Put all ingredients in a food processor. Mix until the dough forms a ball. You may add additional water by ½ teaspoons, as necessary. Let the dough rest for a few minutes.
Divide the dough into four pieces. Flatten each with your hands and flour them well. For each piece of dough:
Begin with setting No. 1 on a pasta machine. Run the dough through that setting two or three times. Then run the dough through the No. 2, No. 4 and No. 6 settings. Run it through the No. 6 setting two or three times. Run it through the No. 8 setting. Then run it through the pasta-cutting blades on the pasta machine.
For ravioli, skip the pasta-cutting blade step and spread the flattened pasta out on a floured board. Fold the dough in half to get a center line; then unfold. Spread your choice of filling thinly on half of dough. Fold the other half of dough over the filling. Press out any air bubbles and even out the pasta. Roll with a ravioli rolling pin and cut with a ravioli cutter. Reserve the scraps to cook separately. Place the ravioli on aluminum trays lined with floured wax paper. Flash freeze until the ravioli is no longer sticky. Loosely pack the ravioli in plastic baggies. Can freeze up to four months.
You do not need to dry the pasta before cooking it. Cook it in boiling salted water for a few minutes; it is ready when the pasta starts to float to the surface of the water.

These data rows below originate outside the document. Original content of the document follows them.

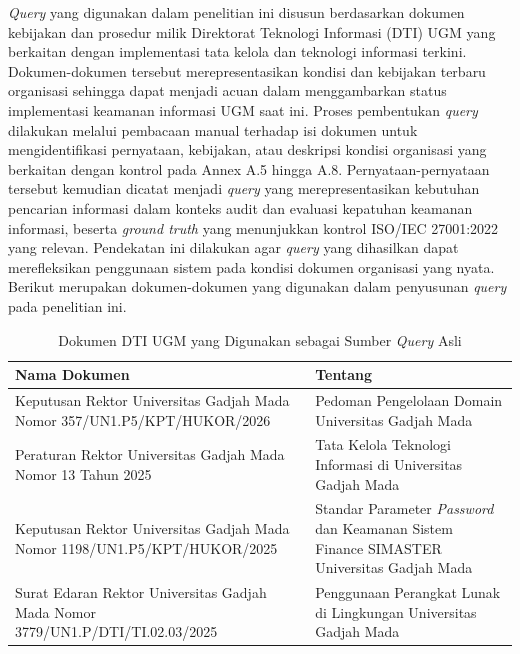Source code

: \textit{Query} yang digunakan dalam penelitian ini disusun berdasarkan dokumen kebijakan dan prosedur milik Direktorat Teknologi Informasi (DTI) UGM yang berkaitan dengan implementasi tata kelola dan teknologi informasi terkini. Dokumen-dokumen tersebut merepresentasikan kondisi dan kebijakan terbaru organisasi sehingga dapat menjadi acuan dalam menggambarkan status implementasi keamanan informasi UGM saat ini. Proses pembentukan \textit{query} dilakukan melalui pembacaan manual terhadap isi dokumen untuk mengidentifikasi pernyataan, kebijakan, atau deskripsi kondisi organisasi yang berkaitan dengan kontrol pada Annex A.5 hingga A.8. Pernyataan-pernyataan tersebut kemudian dicatat menjadi \textit{query} yang merepresentasikan kebutuhan pencarian informasi dalam konteks audit dan evaluasi kepatuhan keamanan informasi, beserta \textit{ground truth} yang menunjukkan kontrol ISO/IEC 27001:2022 yang relevan. Pendekatan ini dilakukan agar \textit{query} yang dihasilkan dapat merefleksikan penggunaan sistem pada kondisi dokumen organisasi yang nyata. Berikut merupakan dokumen-dokumen yang digunakan dalam penyusunan \textit{query} pada penelitian ini.

\begin{table}[H]
\centering
\caption{Dokumen DTI UGM yang Digunakan sebagai Sumber \textit{Query} Asli}
\label{tab:dti_dokumen}
\begin{tabular}{|>{\raggedright\arraybackslash}p{7.5cm}|>{\raggedright\arraybackslash}p{5.5cm}|}
\hline
\textbf{Nama Dokumen} & \textbf{Tentang} \\
\hline
Keputusan Rektor Universitas Gadjah Mada Nomor 357/UN1.P5/KPT/HUKOR/2026 &
Pedoman Pengelolaan Domain Universitas Gadjah Mada \\
\hline
Peraturan Rektor Universitas Gadjah Mada Nomor 13 Tahun 2025 &
Tata Kelola Teknologi Informasi di Universitas Gadjah Mada \\
\hline
Keputusan Rektor Universitas Gadjah Mada Nomor 1198/UN1.P5/KPT/HUKOR/2025 &
Standar Parameter \textit{Password} dan Keamanan Sistem Finance SIMASTER Universitas Gadjah Mada \\
\hline
Surat Edaran Rektor Universitas Gadjah Mada Nomor 3779/UN1.P/DTI/TI.02.03/2025 &
Penggunaan Perangkat Lunak di Lingkungan Universitas Gadjah Mada \\
\hline
\end{tabular}
\end{table}

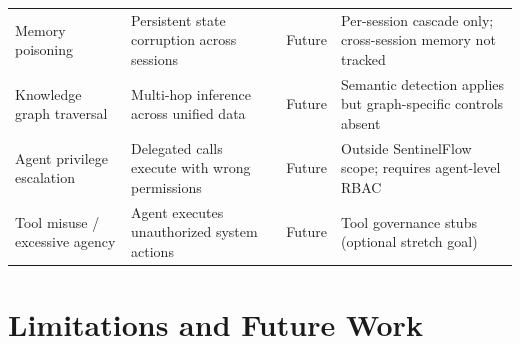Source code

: \documentclass[12pt,a4paper]{article}
\begin{document}
\begin{table}[H]
\begin{tabular}{p{3.5cm}p{3.5cm}p{2.5cm}p{3.5cm}}
Memory poisoning & Persistent state corruption across sessions & \textcolor{red!60!black}{Future} & Per-session cascade only; cross-session memory not tracked \\
Knowledge graph traversal & Multi-hop inference across unified data & \textcolor{red!60!black}{Future} & Semantic detection applies but graph-specific controls absent \\
Agent privilege escalation & Delegated calls execute with wrong permissions & \textcolor{red!60!black}{Future} & Outside SentinelFlow scope; requires agent-level RBAC \\
Tool misuse / excessive agency & Agent executes unauthorized system actions & \textcolor{red!60!black}{Future} & Tool governance stubs (optional stretch goal) \\
\bottomrule
\end{tabular}
\end{table}


\section{Limitations and Future Work}
\label{sec:limitations}
\end{document}
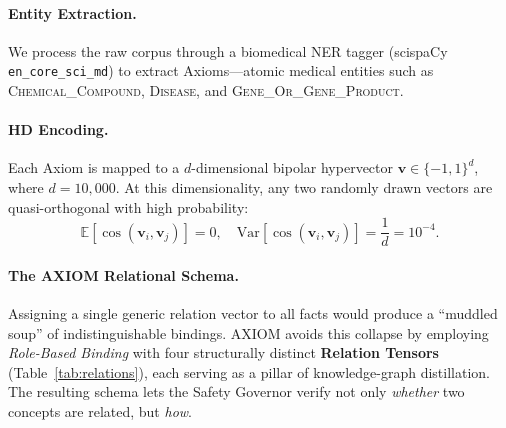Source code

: \documentclass[11pt,a4paper]{article}
\begin{document}
\paragraph{Entity Extraction.}
We process the raw corpus through a biomedical NER tagger (scispaCy
\texttt{en\_core\_sci\_md}) to extract Axioms---atomic medical entities
such as \textsc{Chemical\_Compound}, \textsc{Disease}, and
\textsc{Gene\_Or\_Gene\_Product}.

\paragraph{HD Encoding.}
Each Axiom is mapped to a $d$-dimensional bipolar hypervector
$\mathbf{v} \in \{-1, 1\}^d$, where $d = 10{,}000$.  At this
dimensionality, any two randomly drawn vectors are quasi-orthogonal with
high probability:
\begin{equation}
    \mathbb{E}\left[\cos(\mathbf{v}_i, \mathbf{v}_j)\right] = 0, \quad
    \text{Var}\left[\cos(\mathbf{v}_i, \mathbf{v}_j)\right]
    = \frac{1}{d} = 10^{-4}.
    \label{eq:orthogonality}
\end{equation}

\paragraph{The AXIOM Relational Schema.}
Assigning a single generic relation vector to all facts would produce
a ``muddled soup'' of indistinguishable bindings.
AXIOM avoids this collapse by employing \emph{Role-Based Binding}
with four structurally distinct \textbf{Relation Tensors}
(Table~\ref{tab:relations}), each serving as a pillar of
knowledge-graph distillation.  The resulting schema lets the Safety
Governor verify not only \emph{whether} two concepts are related,
but \emph{how}.
\end{document}
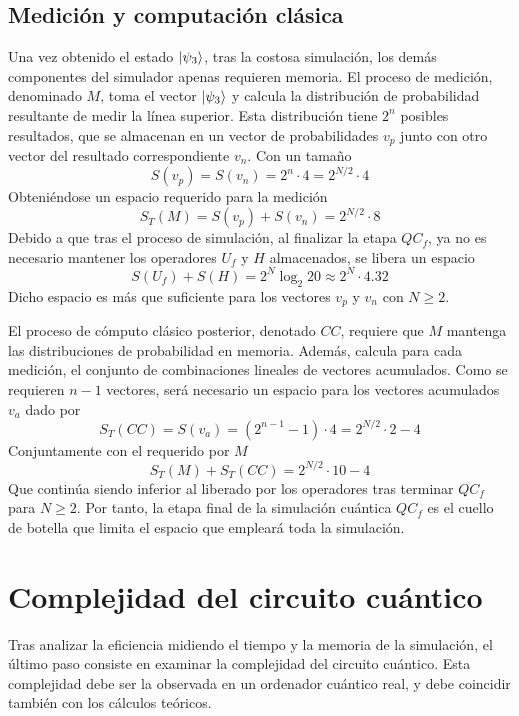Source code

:\subsection{Medición y computación clásica}
Una vez obtenido el estado $\ket{\psi_{3}}$, tras la costosa simulación, los demás 
componentes del simulador apenas requieren memoria.
El proceso de medición, denominado $M$, toma el vector $\ket{\psi_{3}}$ y calcula la 
distribución de probabilidad resultante de medir la línea superior. Esta 
distribución tiene $2^n$ posibles resultados, que se almacenan en un vector de 
probabilidades $v_p$ junto con otro vector del resultado correspondiente $v_n$.  
Con un tamaño
$$ S(v_p) = S(v_n) = 2^{n} \cdot 4 = 2^{N/2} \cdot 4 $$
Obteniéndose un espacio requerido para la medición
$$ S_T(M) = S(v_p) + S(v_n) = 2^{N/2} \cdot 8 $$
Debido a que tras el proceso de simulación, al finalizar la etapa $QC_f$, ya no 
es necesario mantener los operadores $U_f$ y $H$ almacenados, se libera un 
espacio
$$ S(U_f) + S(H) = 2^N \log_2 20 \approx 2^N \cdot 4.32$$
Dicho espacio es más que suficiente para los vectores $v_p$ y $v_n$ con $N \geq 
2$.

El proceso de cómputo clásico posterior, denotado $CC$, requiere que $M$ 
mantenga las distribuciones de probabilidad en memoria. Además, calcula para 
cada medición, el conjunto de combinaciones lineales de vectores acumulados.  
Como se requieren $n-1$ vectores, será necesario un espacio para los vectores 
acumulados $v_a$ dado por
$$ S_T(CC) = S(v_a) = (2^{n-1} - 1) \cdot 4 = 2^{N/2} \cdot 2 - 4$$
Conjuntamente con el requerido por $M$
$$ S_T(M) + S_T(CC) = 2^{N/2} \cdot 10 - 4 $$
Que continúa siendo inferior al liberado por los operadores tras terminar $QC_f$ 
para $N \geq 2$. Por tanto, la etapa final de la simulación cuántica $QC_f$ es 
el cuello de botella que limita el espacio que empleará toda la simulación.


\section{Complejidad del circuito cuántico}
Tras analizar la eficiencia midiendo el tiempo y la memoria de la simulación, el 
último paso consiste en examinar la complejidad del circuito cuántico. Esta 
complejidad debe ser la observada en un ordenador cuántico real, y debe 
coincidir también con los cálculos teóricos.

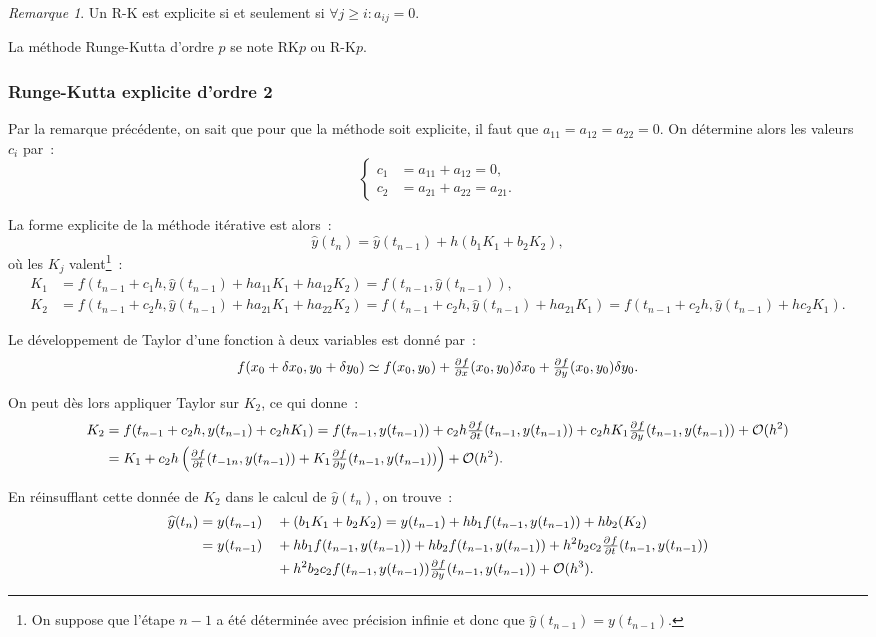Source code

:\documentclass{article}
\theoremstyle{definition}
\theoremstyle{remark}
\newtheorem*{rmq}{Remarque}
\begin{document}
		\begin{rmq} Un R-K est explicite si et seulement si $\forall j \geq i : a_{ij} = 0$. \end{rmq}

		La méthode Runge-Kutta d'ordre $p$ se note RK$p$ ou R-K$p$.

		\subsubsection{Runge-Kutta explicite d'ordre 2}
		Par la remarque précédente, on sait que pour que la méthode soit explicite, il faut que $a_{11} = a_{12} = a_{22} = 0$.
		On détermine alors les valeurs $c_i$ par~:
		\[\begin{cases}c_1 &= a_{11} + a_{12} = 0,\\c_2 &= a_{21} + a_{22} = a_{21}.\end{cases}\]

		La forme explicite de la méthode itérative est alors~:
		\[\widehat y(t_n) = \widehat y(t_{n-1}) + h\left(b_1K_1 + b_2K_2\right),\]
		où les $K_j$ valent\footnote{On suppose que l'étape $n-1$ a été déterminée avec précision infinie et donc que $\widehat y(t_{n-1}) = y(t_{n-1})$.}~:
		\begin{align*}
			K_1 &= f\left(t_{n-1} + c_1h, \widehat y(t_{n-1}) + ha_{11}K_1 + ha_{12}K_2\right) = f\left(t_{n-1}, \widehat y(t_{n-1})\right), \\
			K_2 &= f\left(t_{n-1} + c_2h, \widehat y(t_{n-1}) + ha_{21}K_1 + ha_{22}K_2\right) = f\left(t_{n-1} + c_2h, \widehat y(t_{n-1}) + ha_{21}K_1\right)
				= f\left(t_{n-1} + c_2h, \widehat y(t_{n-1}) + hc_2K_1\right).
		\end{align*}

		Le développement de Taylor d'une fonction à deux variables est donné par~:
		\[f(x_0 + \delta x_0, y_0 + \delta y_0) \simeq f(x_0, y_0) + \pd fx(x_0, y_0)\delta x_0 + \pd fy(x_0, y_0)\delta y_0.\]

		On peut dès lors appliquer Taylor sur $K_2$, ce qui donne~:
		\begin{align*}
			K_2 &= f(t_{n-1} + c_2h, y(t_{n-1}) + c_2hK_1) = f(t_{n-1}, y(t_{n-1})) + c_2h\pd ft(t_{n-1}, y(t_{n-1}))
					+ c_2hK_1\pd fy(t_{n-1}, y(t_{n-1})) + \mathcal O(h^2) \\
			    &= K_1 + c_2h\left(\pd ft(t_{-1n}, y(t_{n-1})) + K_1\pd fy(t_{n-1}, y(t_{n-1}))\right) + \mathcal O(h^2).
		\end{align*}

		En réinsufflant cette donnée de $K_2$ dans le calcul de $\widehat y(t_n)$, on trouve~:
		\begin{align*}
			\widehat y(t_n) &= y(t_{n-1}) &&+ (b_1K_1 + b_2K_2) = y(t_{n-1}) + hb_1f(t_{n-1}, y(t_{n-1})) + hb_2(K_2) \\
			&= y(t_{n-1}) &&+ hb_1f(t_{n-1}, y(t_{n-1})) + hb_2f(t_{n-1}, y(t_{n-1})) + h^2b_2c_2\pd ft(t_{n-1}, y(t_{n-1})) \\
			&             &&+ h^2b_2c_2f(t_{n-1}, y(t_{n-1}))\pd fy(t_{n-1}, y(t_{n-1})) + \mathcal O(h^3).
		\end{align*}
\end{document}
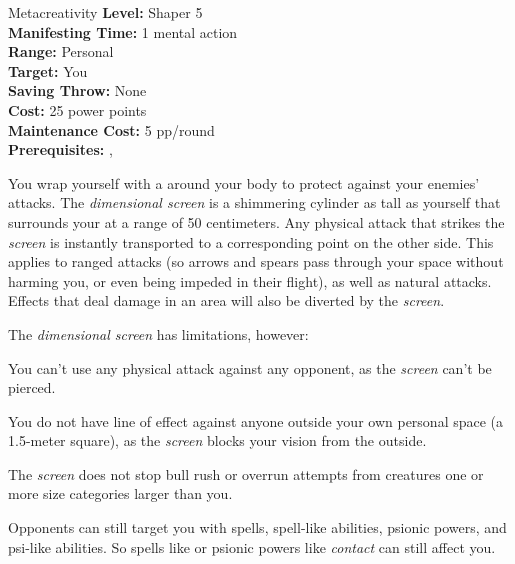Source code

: {Metacreativity}
{
	\textbf{Level:}
	Shaper 5\\
	\textbf{Manifesting Time:}
	1 mental action\\
	\textbf{Range:}
	Personal\\
	\textbf{Target:}
	You\\
	\textbf{Saving Throw:}
	None\\
	\textbf{Cost:}
	25 power points\\
	\textbf{Maintenance Cost:}
	5 pp/round\\
	\textbf{Prerequisites:}
	, \\
}
{
	You wrap yourself with a  around your body to protect against your enemies' attacks. The \emph{dimensional screen} is a shimmering cylinder as tall as yourself that surrounds your at a range of 50 centimeters. Any physical attack that strikes the \emph{screen} is instantly transported to a corresponding point on the other side. This applies to ranged attacks (so arrows and spears pass through your space without harming you, or even being impeded in their flight), as well as natural attacks. Effects that deal damage in an area will also be diverted by the \emph{screen}.

	The \emph{dimensional screen} has limitations, however:
	\begin{itemize*}
		\item You can't use any physical attack against any opponent, as the \emph{screen} can't be pierced.
		\item You do not have line of effect against anyone outside your own personal space (a 1.5-meter square), as the \emph{screen} blocks your vision from the outside.
		\item The \emph{screen} does not stop bull rush or overrun attempts from creatures one or more size categories larger than you.
	\end{itemize*}

	Opponents can still target you with spells, spell-like abilities, psionic powers, and psi-like abilities. So spells like  or psionic powers like \emph{contact} can still affect you.
}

Note from Janis: “The pasta recipe makes enough for about a family of four; we usually double it, at least, and that would serve four adults and four children. For the dinner party, where we made pasta for eight adults, we tripled it, and I feel like we didn’t have quite enough but my husband remembers that we had plenty, plus leftovers. The Italian in me feels like there’s never enough food.”